• [Problem description] Once the line holding "The quantum phase" is written out, stop; begin at the first line of the material below and retype exactly, dropping pictures.

• [Input]
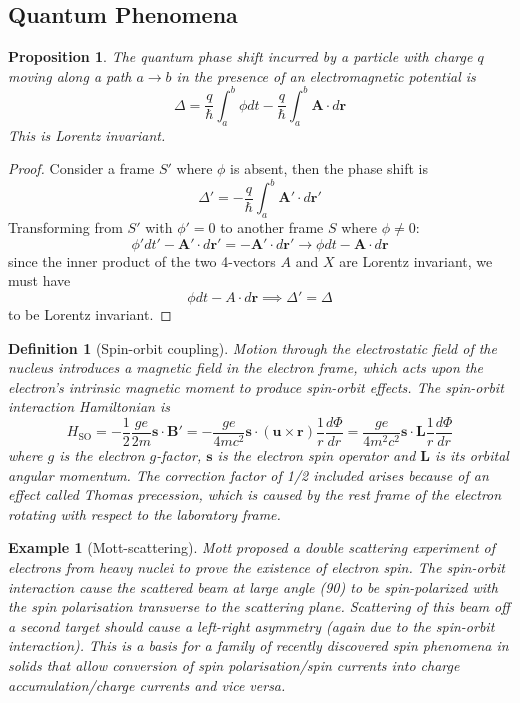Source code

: \documentclass[a4paper]{article}
\newtheorem{eg}{Example}[section]
\theoremstyle{new}
\newtheorem{defi}{Definition}[section]
\newtheorem{prop}{Proposition}[section]
\begin{document}
\subsection{Quantum Phenomena}
\begin{prop}
The quantum phase shift incurred by a particle with charge $q$ moving along a path $a\rightarrow b$ in the presence of an electromagnetic potential is
$$\Delta=\frac{q}{\hbar}\int_a^b\phi dt-\frac{q}{\hbar}\int_a^b\mathbf{A}\cdot d\mathbf{r}$$
This is Lorentz invariant.
\end{prop}
\begin{proof}
Consider a frame $S'$ where $\phi$ is absent, then the phase shift is
$$\Delta'=-\frac{q}{\hbar}\int_a^b\mathbf{A'}\cdot d\mathbf{r'}$$
Transforming from $S'$ with $\phi'=0$ to another frame $S$ where $\phi\neq 0$:
$$\phi'dt'-\mathbf{A'}\cdot d\mathbf{r'}=-\mathbf{A'}\cdot d\mathbf{r'}\rightarrow\phi dt-\mathbf{A}\cdot d\mathbf{r}$$
since the inner product of the two 4-vectors $A$ and $X$ are Lorentz invariant, we must have
$$\phi dt-A\cdot d\mathbf{r}\implies\Delta'=\Delta$$
to be Lorentz invariant.
\end{proof}
\begin{defi}[Spin-orbit coupling]
Motion through the electrostatic field of the nucleus introduces a magnetic field in the electron frame, which acts upon the electron's intrinsic magnetic moment to produce spin-orbit effects. The spin-orbit interaction Hamiltonian is
$$H_{\text{SO}}=-\frac{1}{2}\frac{ge}{2m}\mathbf{s}\cdot\mathbf{B'}=-\frac{ge}{4mc^2}\mathbf{s}\cdot(\mathbf{u}\times\mathbf{r})\frac{1}{r}\frac{d\Phi}{dr}=\frac{ge}{4m^2c^2}\mathbf{s}\cdot\mathbf{L}\frac{1}{r}\frac{d\Phi}{dr}$$
where $g$ is the electron $g$-factor, $\mathbf{s}$ is the electron spin operator and $\mathbf{L}$ is its orbital angular momentum. The correction factor of 1/2 included arises because of an effect called Thomas precession, which is caused by the rest frame of the electron rotating with respect to the laboratory frame.
\end{defi}
\begin{eg}[Mott-scattering]
Mott proposed a double scattering experiment of electrons from heavy nuclei to prove the existence of electron spin. The spin-orbit interaction cause the scattered beam at large angle (90\degree) to be spin-polarized with the spin polarisation transverse to the scattering plane. Scattering of this beam off a second target should cause a left-right asymmetry (again due to the spin-orbit interaction). This is a basis for a family of recently discovered spin phenomena in solids that allow conversion of spin polarisation/spin currents into charge accumulation/charge currents and vice versa.
\end{eg}
\end{document}
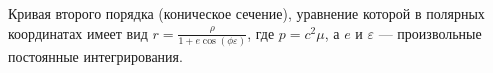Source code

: Кривая второго порядка (коническое сечение), уравнение которой в полярных координатах имеет вид $r=\frac{\rho}{1+e\cos(\phi\varepsilon)}$, где $p=c^2\mu$, а $e$ и $\varepsilon$ --- произвольные постоянные интегрирования.
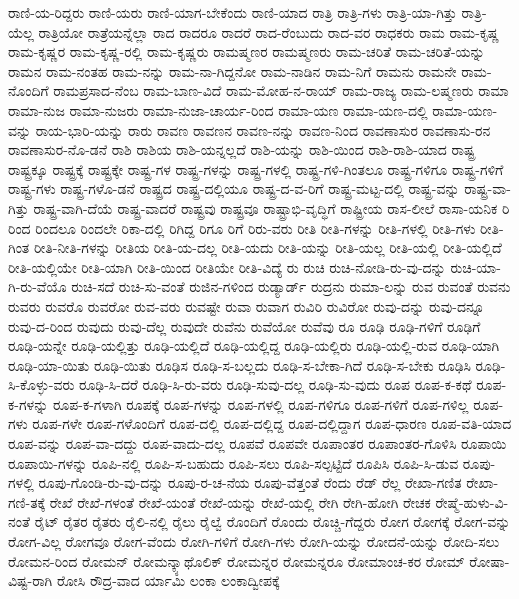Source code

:{ರಾಣಿ-ಯ-ರಿದ್ದರು
ರಾಣಿ-ಯರು
ರಾಣಿ-ಯಾಗ-ಬೇಕೆಂದು
ರಾಣಿ-ಯಾದ
ರಾತ್ರಿ
ರಾತ್ರಿ-ಗಳು
ರಾತ್ರಿ-ಯಾ-ಗಿತ್ತು
ರಾತ್ರಿ-ಯೆಲ್ಲ
ರಾತ್ರಿಯೋ
ರಾತ್ರೆಯನ್ನೆಲ್ಲಾ
ರಾದ
ರಾದರೂ
ರಾದರೆ
ರಾದ-ರೆಂಬುದು
ರಾದ-ವರ
ರಾಧಕರು
ರಾಮ
ರಾಮ-ಕೃಷ್ಣ
ರಾಮ-ಕೃಷ್ಣರ
ರಾಮ-ಕೃಷ್ಣ-ರಲ್ಲಿ
ರಾಮ-ಕೃಷ್ಣರು
ರಾಮಷ್ಮಣರ
ರಾಮಷ್ಮಣರು
ರಾಮ-ಚರಿತೆ
ರಾಮ-ಚರಿತೆ-ಯನ್ನು
ರಾಮನ
ರಾಮ-ನಂತಹ
ರಾಮ-ನನ್ನು
ರಾಮ-ನಾ-ಗಿದ್ದನೋ
ರಾಮ-ನಾಡಿನ
ರಾಮ-ನಿಗೆ
ರಾಮನು
ರಾಮನೇ
ರಾಮ-ನೊಂದಿಗೆ
ರಾಮಪ್ರಸಾದ-ನೆಂಬ
ರಾಮ-ಬಾಣ-ವಿದೆ
ರಾಮ-ಮೋಹ-ನ-ರಾಯ್
ರಾಮ-ರಾಜ್ಯ
ರಾಮ-ಲಷ್ಮಣರು
ರಾಮಾ
ರಾಮಾ-ನುಜ
ರಾಮಾ-ನುಜರು
ರಾಮಾ-ನುಜಾ-ಚಾರ್ಯ-ರಿಂದ
ರಾಮಾ-ಯಣ
ರಾಮಾ-ಯಣ-ದಲ್ಲಿ
ರಾಮಾ-ಯಣ-ವನ್ನು
ರಾಯ-ಭಾರಿ-ಯನ್ನು
ರಾರು
ರಾವಣ
ರಾವಣನ
ರಾವಣ-ನನ್ನು
ರಾವಣ-ನಿಂದ
ರಾವಣಾಸುರ
ರಾವಣಾಸು-ರನ
ರಾವಣಾಸುರ-ನೊ-ಡನೆ
ರಾಶಿ
ರಾಶಿಯ
ರಾಶಿ-ಯನ್ನಲ್ಲದೆ
ರಾಶಿ-ಯನ್ನು
ರಾಶಿ-ಯಿಂದ
ರಾಶಿ-ರಾಶಿ-ಯಾದ
ರಾಷ್ಟ್ರ
ರಾಷ್ಟ್ರಕ್ಕೂ
ರಾಷ್ಟ್ರಕ್ಕೆ
ರಾಷ್ಟ್ರಕ್ಕೇ
ರಾಷ್ಟ್ರ-ಗಳ
ರಾಷ್ಟ್ರ-ಗಳನ್ನು
ರಾಷ್ಟ್ರ-ಗಳಲ್ಲಿ
ರಾಷ್ಟ್ರ-ಗಳಿ-ಗಿಂತಲೂ
ರಾಷ್ಟ್ರ-ಗಳಿಗೂ
ರಾಷ್ಟ್ರ-ಗಳಿಗೆ
ರಾಷ್ಟ್ರ-ಗಳು
ರಾಷ್ಟ್ರ-ಗಳೊ-ಡನೆ
ರಾಷ್ಟ್ರದ
ರಾಷ್ಟ್ರ-ದಲ್ಲಿಯೂ
ರಾಷ್ಟ್ರ-ದ-ವ-ರಿಗೆ
ರಾಷ್ಟ್ರ-ಮಟ್ಟ-ದಲ್ಲಿ
ರಾಷ್ಟ್ರ-ವನ್ನು
ರಾಷ್ಟ್ರ-ವಾ-ಗಿತ್ತು
ರಾಷ್ಟ್ರ-ವಾಗಿ-ದೆಯೆ
ರಾಷ್ಟ್ರ-ವಾದರೆ
ರಾಷ್ಟ್ರವು
ರಾಷ್ಟ್ರವೂ
ರಾಷ್ಟ್ರಾಭಿ-ವೃದ್ಧಿಗೆ
ರಾಷ್ಟ್ರೀಯ
ರಾಸ-ಲೀಲೆ
ರಾಸಾ-ಯನಿಕ
ರಿ
ರಿಂದ
ರಿಂದಲೂ
ರಿಂದಲೇ
ರಿಕಾ-ದಲ್ಲಿ
ರಿಗಿದ್ದ
ರಿಗೂ
ರಿಗೆ
ರಿರು-ವರು
ರೀತಿ
ರೀತಿ-ಗಳನ್ನು
ರೀತಿ-ಗಳಲ್ಲಿ
ರೀತಿ-ಗಳು
ರೀತಿ-ಗಿಂತ
ರೀತಿ-ನೀತಿ-ಗಳನ್ನು
ರೀತಿಯ
ರೀತಿ-ಯ-ದಲ್ಲ
ರೀತಿ-ಯದು
ರೀತಿ-ಯನ್ನು
ರೀತಿ-ಯಲ್ಲ
ರೀತಿ-ಯಲ್ಲಿ
ರೀತಿ-ಯಲ್ಲಿದೆ
ರೀತಿ-ಯಲ್ಲಿಯೇ
ರೀತಿ-ಯಾಗಿ
ರೀತಿ-ಯಿಂದ
ರೀತಿಯೇ
ರೀತಿ-ವಿದ್ಯೆ
ರು
ರುಚಿ
ರುಚಿ-ನೋಡಿ-ರು-ವು-ದನ್ನು
ರುಚಿ-ಯಾ-ಗಿ-ರು-ವೆಯೊ
ರುಚಿ-ಸದೆ
ರುಚಿ-ಸು-ವಂತೆ
ರುಜಿನ-ಗಳಿಂದ
ರುಡ್ಯಾರ್ಡ್
ರುದ್ರನು
ರುಮಾ-ಲನ್ನು
ರುವ
ರುವಂತೆ
ರುವನು
ರುವರು
ರುವರೊ
ರುವರೋ
ರುವ-ವರು
ರುವಷ್ಟೇ
ರುವಾ
ರುವಾಗ
ರುವಿರಿ
ರುವಿರೋ
ರುವು-ದನ್ನು
ರುವು-ದನ್ನೂ
ರುವು-ದ-ರಿಂದ
ರುವುದು
ರುವು-ದೆಲ್ಲ
ರುವುದೇ
ರುವೆನು
ರುವೆಯೋ
ರುವೆವು
ರೂ
ರೂಢಿ
ರೂಢಿ-ಗಳಿಗೆ
ರೂಢಿಗೆ
ರೂಢಿ-ಯನ್ನೇ
ರೂಢಿ-ಯಲ್ಲಿತ್ತು
ರೂಢಿ-ಯಲ್ಲಿದೆ
ರೂಢಿ-ಯಲ್ಲಿದ್ದ
ರೂಢಿ-ಯಲ್ಲಿರು
ರೂಢಿ-ಯಲ್ಲಿ-ರುವ
ರೂಢಿ-ಯಾಗಿ
ರೂಢಿ-ಯಾ-ಯಿತು
ರೂಢಿ-ಯಿತು
ರೂಢಿಸ
ರೂಢಿ-ಸ-ಬಲ್ಲದು
ರೂಢಿ-ಸ-ಬೇಕಾ-ಗಿದೆ
ರೂಢಿ-ಸ-ಬೇಕು
ರೂಢಿಸಿ
ರೂಢಿ-ಸಿ-ಕೊಳ್ಳು-ವರು
ರೂಢಿ-ಸಿ-ದರೆ
ರೂಢಿ-ಸಿ-ರು-ವರು
ರೂಢಿ-ಸುವು-ದಲ್ಲ
ರೂಢಿ-ಸು-ವುದು
ರೂಪ
ರೂಪ-ಕ-ಕಥೆ
ರೂಪ-ಕ-ಗಳನ್ನು
ರೂಪ-ಕ-ಗಳಾಗಿ
ರೂಪಕ್ಕೆ
ರೂಪ-ಗಳನ್ನು
ರೂಪ-ಗಳಲ್ಲಿ
ರೂಪ-ಗಳಿಗೂ
ರೂಪ-ಗಳಿಗೆ
ರೂಪ-ಗಳಿಲ್ಲ
ರೂಪ-ಗಳು
ರೂಪ-ಗಳೇ
ರೂಪ-ಗಳೊಂದಿಗೆ
ರೂಪ-ದಲ್ಲಿ
ರೂಪ-ದಲ್ಲಿದ್ದ
ರೂಪ-ದಲ್ಲಿದ್ದಾಗ
ರೂಪ-ಧಾರಣ
ರೂಪ-ವತಿ-ಯಾದ
ರೂಪ-ವನ್ನು
ರೂಪ-ವಾ-ದದ್ದು
ರೂಪ-ವಾದು-ದಲ್ಲ
ರೂಪವೆ
ರೂಪವೇ
ರೂಪಾಂತರ
ರೂಪಾಂತರ-ಗೊಳಿಸಿ
ರೂಪಾಯಿ
ರೂಪಾಯಿ-ಗಳನ್ನು
ರೂಪಿ-ನಲ್ಲಿ
ರೂಪಿ-ಸ-ಬಹುದು
ರೂಪಿ-ಸಲು
ರೂಪಿ-ಸಲ್ಪಟ್ಟಿದೆ
ರೂಪಿಸಿ
ರೂಪಿ-ಸಿ-ಡುವ
ರೂಪು-ಗಳಲ್ಲಿ
ರೂಪು-ಗೊಂಡಿ-ರು-ವು-ದನ್ನು
ರೂಪು-ರ-ಚ-ನೆಯ
ರೂಪು-ವೆತ್ತಂತೆ
ರೆಂದು
ರೆಡ್
ರೆಲ್ಲ
ರೇಖಾ-ಗಣಿತ
ರೇಖಾ-ಗಣಿ-ತಕ್ಕೆ
ರೇಖೆ
ರೇಖೆ-ಗಳಂತೆ
ರೇಖೆ-ಯಂತೆ
ರೇಖೆ-ಯನ್ನು
ರೇಖೆ-ಯಲ್ಲಿ
ರೇಗಿ
ರೇಗಿ-ಹೋಗಿ
ರೇಚಕ
ರೇಷ್ಮೆ-ಹುಳು-ವಿ-ನಂತೆ
ರೈಟ್
ರೈತರ
ರೈತರು
ರೈಲಿ-ನಲ್ಲಿ
ರೈಲು
ರೈಲ್ವೆ
ರೊಂದಿಗೆ
ರೊಂದು
ರೊಚ್ಚಿ-ಗೆದ್ದರು
ರೋಗ
ರೋಗಕ್ಕೆ
ರೋಗ-ವನ್ನು
ರೋಗ-ವಿಲ್ಲ
ರೋಗವೂ
ರೋಗ-ವೆಂದು
ರೋಗಿ-ಗಳಿಗೆ
ರೋಗಿ-ಗಳು
ರೋಗಿ-ಯನ್ನು
ರೋದನೆ-ಯನ್ನು
ರೋದಿ-ಸಲು
ರೋಮನ-ರಿಂದ
ರೋಮನ್
ರೋಮನ್ಕ್ಯಾಥೊಲಿಕ್
ರೋಮನ್ನರ
ರೋಮನ್ನರೂ
ರೋಮಾಂಚ-ಕರ
ರೋಮ್
ರೋಷಾ-ವಿಷ್ಟ-ರಾಗಿ
ರೋಸಿ
ರೌದ್ರ-ವಾದ
ರ್ಯಾಮಿ
ಲಂಕಾ
ಲಂಕಾದ್ವೀಪಕ್ಕೆ
}
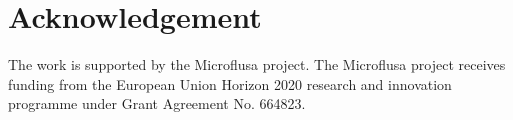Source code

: \section*{Acknowledgement}
The work is supported by the Microflusa project. The Microflusa project receives funding from the European Union Horizon 2020 research and innovation programme
under Grant Agreement No. 664823.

• [Result of this task]
Source code

: \documentclass[a4paper]{article}
\newtheorem{eg}{Example}[section]
\theoremstyle{new}
\newtheorem{defi}{Definition}[section]
\newtheorem{prop}{Proposition}[section]
\begin{document}
\subsection{Quantum Phenomena}
\begin{prop}
The quantum phase shift incurred by a particle with charge $q$ moving along a path $a\rightarrow b$ in the presence of an electromagnetic potential is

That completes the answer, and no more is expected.